El Comité de Salud Medioambiental de la Asociación Española de Pediatría (AEP) ha lanzado una alerta clara: los niños y adolescentes son más vulnerables al calor que los adultos porque su sistema de termorregulación todavía está en desarrollo y dependen en gran medida de los adultos para hidratarse y protegerse adecuadamente. Por ello, reclaman que se establezcan medidas de climatización en los centros educativos a partir de los 26-27 grados.

El doctor Juan Antonio Ortega, coordinador del Comité, es contundente: "El calor en las aulas y patios escolares no es solo una cuestión de confort, sino un problema de salud pública infantil. Ya no puede tratarse como una simple incomodidad ni como un problema menor de final de curso". En algunas ciudades la situación ha llegado al punto de que los profesores han optado por dar clase en el exterior ante la imposibilidad de permanecer dentro de las aulas.

Peor memoria, más somnolencia y riesgo de lipotimias

Varios estudios citados por la AEP demuestran que las altas temperaturas en el aula deterioran la capacidad de atención, concentración y memoria de los alumnos, además de aumentar la somnolencia, el cansancio y la irritabilidad. Los efectos comienzan a notarse a partir de los 26-27 grados, pero cuando la temperatura supera los 29-30 grados, el riesgo se agrava: "Hay niños que sufren lipotimias, golpes de calor y efectos de sopor", advierte el doctor Ortega, quien señala que en Murcia se han registrado numerosos episodios de pérdida de conocimiento. A esto se suma el impacto sobre el rendimiento académico: en aulas sin climatización adecuada, la probabilidad de suspenso aumenta un 12,3%, según los datos de la AEP. La calidad del aire interior agrava aún más el problema, ya que niveles de dióxido de carbono superiores a 1.400 partículas por millón se asocian a una reducción del 10% en la memoria visual.

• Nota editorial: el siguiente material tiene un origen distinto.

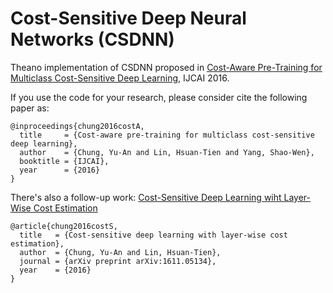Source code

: # Cost-Sensitive Deep Neural Networks (CSDNN)

Theano implementation of CSDNN proposed in [Cost-Aware Pre-Training for Multiclass Cost-Sensitive Deep Learning](http://people.csail.mit.edu/andyyuan/docs/ijcai-16.csdnn.paper.pdf), IJCAI 2016.

If you use the code for your research, please consider cite the following paper as:
```
@inproceedings{chung2016costA,
  title     = {Cost-aware pre-training for multiclass cost-sensitive deep learning},
  author    = {Chung, Yu-An and Lin, Hsuan-Tien and Yang, Shao-Wen},
  booktitle = {IJCAI},
  year      = {2016}
}
```

There's also a follow-up work: [Cost-Sensitive Deep Learning wiht Layer-Wise Cost Estimation](https://arxiv.org/abs/1611.05134)
```
@article{chung2016costS,
  title   = {Cost-sensitive deep learning with layer-wise cost estimation},
  author  = {Chung, Yu-An and Lin, Hsuan-Tien},
  journal = {arXiv preprint arXiv:1611.05134},
  year    = {2016}
}
```
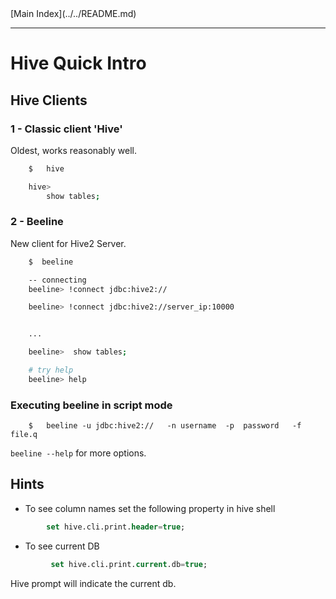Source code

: <link rel='stylesheet' href='../assets/css/main.css'/>
[Main Index](../../README.md)

-----

# Hive Quick Intro

## Hive Clients
### 1 - Classic client 'Hive'
Oldest, works reasonably well.
```bash
    $   hive

    hive> 
        show tables;

```


### 2 - Beeline
New client for Hive2 Server.

```bash
    $  beeline

    -- connecting
    beeline> !connect jdbc:hive2://

    beeline> !connect jdbc:hive2://server_ip:10000


    ...

    beeline>  show tables;

    # try help
    beeline> help


```

### Executing beeline in script mode

```
    $   beeline -u jdbc:hive2://   -n username  -p  password   -f  file.q
```

`beeline --help`  for more options.

## Hints
* To see column names set the following property in hive shell
```sql
        set hive.cli.print.header=true;
```

* To see current DB 
```sql
         set hive.cli.print.current.db=true;
```
Hive prompt will indicate the current db.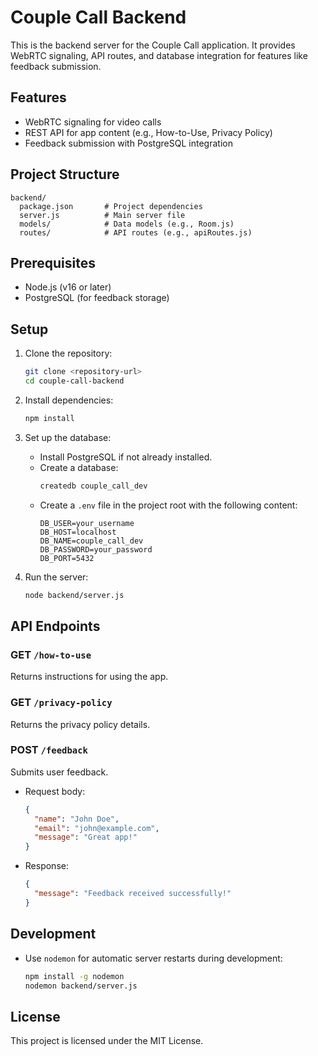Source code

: # Couple Call Backend

This is the backend server for the Couple Call application. It provides WebRTC signaling, API routes, and database integration for features like feedback submission.

## Features
- WebRTC signaling for video calls
- REST API for app content (e.g., How-to-Use, Privacy Policy)
- Feedback submission with PostgreSQL integration

## Project Structure
```
backend/
  package.json       # Project dependencies
  server.js          # Main server file
  models/            # Data models (e.g., Room.js)
  routes/            # API routes (e.g., apiRoutes.js)
```

## Prerequisites
- Node.js (v16 or later)
- PostgreSQL (for feedback storage)

## Setup
1. Clone the repository:
   ```bash
   git clone <repository-url>
   cd couple-call-backend
   ```

2. Install dependencies:
   ```bash
   npm install
   ```

3. Set up the database:
   - Install PostgreSQL if not already installed.
   - Create a database:
     ```bash
     createdb couple_call_dev
     ```
   - Create a `.env` file in the project root with the following content:
     ```env
     DB_USER=your_username
     DB_HOST=localhost
     DB_NAME=couple_call_dev
     DB_PASSWORD=your_password
     DB_PORT=5432
     ```

4. Run the server:
   ```bash
   node backend/server.js
   ```

## API Endpoints
### GET `/how-to-use`
Returns instructions for using the app.

### GET `/privacy-policy`
Returns the privacy policy details.

### POST `/feedback`
Submits user feedback.
- Request body:
  ```json
  {
    "name": "John Doe",
    "email": "john@example.com",
    "message": "Great app!"
  }
  ```
- Response:
  ```json
  {
    "message": "Feedback received successfully!"
  }
  ```

## Development
- Use `nodemon` for automatic server restarts during development:
  ```bash
  npm install -g nodemon
  nodemon backend/server.js
  ```

## License
This project is licensed under the MIT License.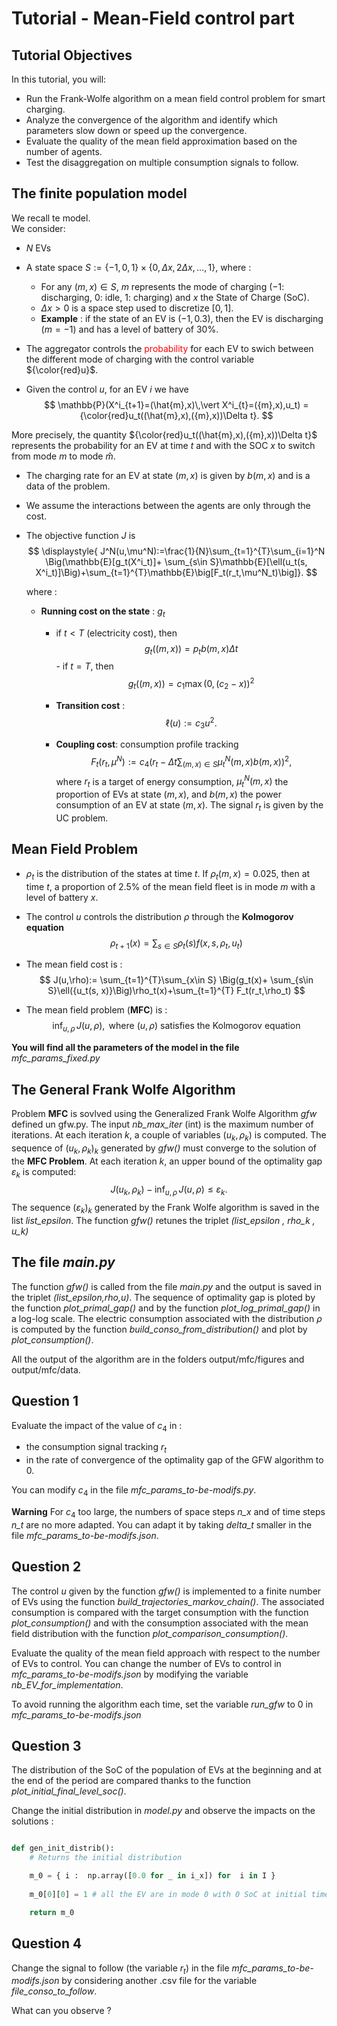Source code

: # Tutorial - Mean-Field control part

## Tutorial Objectives

In this tutorial, you will:

- Run the Frank-Wolfe algorithm on a mean field control problem for smart charging.
- Analyze the convergence of the algorithm and identify which parameters slow down or speed up the convergence.
- Evaluate the quality of the mean field approximation based on the number of agents.
- Test the disaggregation on multiple consumption signals to follow. 


## The finite population model

We recall te model.    
We consider:
- $N$ EVs
- A state space $S:=\{-1,0,1\}\times\{0,\Delta x,2\Delta x,\ldots,1\}$, where :
    - For any $(m,x)\in S$, $m$ represents the mode of charging ($-1$: discharging, $0$: idle, $1$: charging) and $x$ the State of Charge (SoC).
    - $\Delta x>0$ is a space step used to discretize $[0,1]$.
    - **Example** : if the state of an EV is $({-1},{0.3})$, then the EV is discharging ($m={-1}$) and has a level of battery of ${30\%}$.

- The aggregator controls the <span style="color: red;"> probability </span>  for each EV to swich between the different mode of charging with the control variable ${\color{red}u}$.

- Given the control $u$, for an EV $i$ we have
$$
\mathbb{P}(X^i_{t+1}=(\hat{m},x)\,\vert X^i_{t}=({m},x),u_t) = {\color{red}u_t((\hat{m},x),({m},x))\Delta t}.
$$

More precisely, the quantity ${\color{red}u_t((\hat{m},x),({m},x))\Delta t}$ represents the probability for an EV at time $t$ and with the SOC $x$ to switch from mode $m$ to mode $\hat{m}$.

- The charging rate for an EV at state $(m,x)$ is given by ${b(m,x)}$ and is a data of the problem.

- We assume the interactions between the agents are only through the cost.

- The objective function $J$ is 
    $$
        \displaystyle{   J^N(u,\mu^N):=\frac{1}{N}\sum_{t=1}^{T}\sum_{i=1}^N
    \Big(\mathbb{E}[g_t(X^i_t)]+ \sum_{s\in S}\mathbb{E}[\ell(u_t(s, X^i_t)]\Big)+\sum_{t=1}^{T}\mathbb{E}\big[F_t(r_t,\mu^N_t)\big]}.
    $$
    
    where :
    
    - **Running cost on the state** : $g_t$   
        -  if $t< T$ (electricity cost), then  
                $$
                g_t((m,x))= p_tb(m,x)\Delta t  
                $$
                - if  $t= T$, then 
                $$
                g_t((m,x))= c_1\max(0,(c_2-x))^2 
                $$
                  

        - **Transition cost** : 
        $$\ell(u):= c_3u^2.$$
        - **Coupling cost**: consumption profile tracking
        $$
            F_t(r_t,\mu^N):=c_4\Big(r_t - \Delta t\sum_{(m,x)\in S}\mu_t^N(m,x)b(m,x)\Big)^2,
        $$
         where $r_t$ is a target of energy consumption, $\mu_t^N(m,x)$ the proportion of EVs at state $(m,x)$, and  $b(m,x)$ the power consumption of an EV at state $(m,x)$. The signal $r_t$ is given by the UC problem.

## Mean Field Problem 

- $\rho_t$ is the distribution of the states at time $t$. If $\rho_t(m,x)=0.025$, then at time $t$, a proportion of $2.5\%$ of the mean field fleet is in mode $m$ with a level of battery $x$.

- The control $u$ controls the distribution $\rho$ through the **Kolmogorov equation**
$$
\rho_{t+1}(x)=\sum_{s\in S}\rho_t(s)f(x,s,\rho_t,u_t)
$$

- The mean field cost is :
    $$
          J(u,\rho):= \sum_{t=1}^{T}\sum_{x\in S}  \Big(g_t(x)+ \sum_{s\in S}\ell({u_t(s, x)}\Big)\rho_t(x)+\sum_{t=1}^{T} F_t(r_t,\rho_t)
    $$

- The mean field problem (**MFC**) is :
    $$
    \inf_{u,\rho}\,J(u,\rho), \text{   where  }(u,\rho)\text{ satisfies the Kolmogorov equation }
    $$


**You will find all the parameters of the model in the file** *mfc_params_fixed.py* 

## The General Frank Wolfe Algorithm

Problem **MFC** is sovlved using the Generalized Frank Wolfe Algorithm  *gfw* defined un gfw.py. The input *nb_max_iter* (int) is the maximum number of iterations.
At each iteration *k*, a couple of variables $(u_k,\rho_k)$ is computed. The sequence of $(u_k,\rho_k)_k$ generated by *gfw()* must converge to the solution of the **MFC Problem**. At each iteration $k$, an upper bound of the optimality gap $\varepsilon_k$ is computed:
$$
  J(u_k,\rho_k)  - \inf_{u,\rho}\,J(u,\rho) \leq  \varepsilon_k.
$$
The sequence $(\varepsilon_k)_k$ generated by the Frank Wolfe algorithm is saved in the list *list_epsilon*.
The function *gfw()* retunes the triplet *(list_epsilon , rho_k , u_k)*

## The file *main.py*

The function *gfw()* is called from the file *main.py* and the output is saved in the triplet *(list_epsilon,rho,u)*. 
The sequence of optimality gap is ploted by the function *plot_primal_gap()* and by the function *plot_log_primal_gap()* in a log-log scale. 
The electric consumption associated with the distribution $\rho$ is computed by the function *build_conso_from_distribution()* and plot by *plot_consumption()*. 

All the output of the algorithm are in the folders output/mfc/figures and output/mfc/data.

## Question 1 

Evaluate the impact of the value of $c_4$ in :
- the consumption signal tracking $r_t$
- in the rate of convergence of the optimality gap of the GFW algorithm to $0$.

 You can modify $c_4$ in the file *mfc_params_to-be-modifs.py*.


**Warning** For $c_4$ too large, the numbers of space steps *n_x* and of time steps *n_t* are no more adapted. You can adapt it by taking *delta_t* smaller in the file *mfc_params_to-be-modifs.json*.


## Question 2

The control *u* given by the function *gfw()* is implemented to a finite number of EVs using the function *build_trajectories_markov_chain()*. The associated consumption is compared with the target consumption with the function *plot_consumption()* and with the consumption associated with the mean field distribution with the function *plot_comparison_consumption()*.

Evaluate the quality of the mean field approach with respect to the number of EVs to control.
You can change the number of EVs to control in *mfc_params_to-be-modifs.json* by modifying the variable *nb_EV_for_implementation*.

To avoid running the algorithm each time, set the variable *run_gfw* to 0 in *mfc_params_to-be-modifs.json*

## Question 3

The distribution of the SoC of the population of EVs at the beginning and at the end of the period are compared thanks to the function *plot_initial_final_level_soc()*.

Change the initial distribution in *model.py* and observe the impacts on the solutions :

```python

def gen_init_distrib():  
    # Returns the initial distribution

    m_0 = { i :  np.array([0.0 for _ in i_x]) for  i in I }
    
    m_0[0][0] = 1 # all the EV are in mode 0 with 0 SoC at initial time

    return m_0
```

## Question 4

Change the signal to follow (the variable $r_t$) in the file *mfc_params_to-be-modifs.json* by considering another .csv file for the variable *file_conso_to_follow*.

What can you observe ?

Parte del problema tiene raíces estructurales. Muchos centros educativos españoles fueron construidos para unas condiciones climáticas muy distintas a las actuales: patios excesivamente pavimentados, sin sombra ni arbolado, ventilación insuficiente y edificios poco adaptados térmicamente. El resultado es que algunos colegios se convierten en espacios especialmente vulnerables durante los meses cálidos. "Las escuelas deben ser también refugios climáticos y entornos protectores para la infancia", subraya el doctor Ortega. "La adaptación climática de los centros educativos no es un lujo arquitectónico, sino una inversión en salud infantil, aprendizaje y equidad".

Qué soluciones proponen los pediatras

La AEP apuesta por una estrategia que combine medidas arquitectónicas, ambientales y organizativas. Entre las más urgentes destacan mejorar la ventilación natural y cruzada de los edificios, monitorizar la temperatura, la humedad y la calidad del aire, crear sombra y zonas de arbolado en los patios, garantizar el acceso al agua y favorecer hábitos de hidratación frecuentes, así como reorganizar las actividades físicas en los momentos de mayor calor. Los pediatras insisten en que estas medidas deben aplicarse de forma permanente y no solo cuando se declare una ola de calor.

UNICEF España se ha sumado a la demanda, proponiendo además un sistema de análisis de riesgos adaptado a las necesidades de la infancia y un protocolo estatal específico de atención a menores en situaciones de emergencia climática. El doctor Ortega va más allá y reclama una ley general de salud ambiental escolar: "Hace falta regular los entornos escolares para tener un buen diagnóstico y aplicar esta ley, que equivale a la salud laboral del adulto".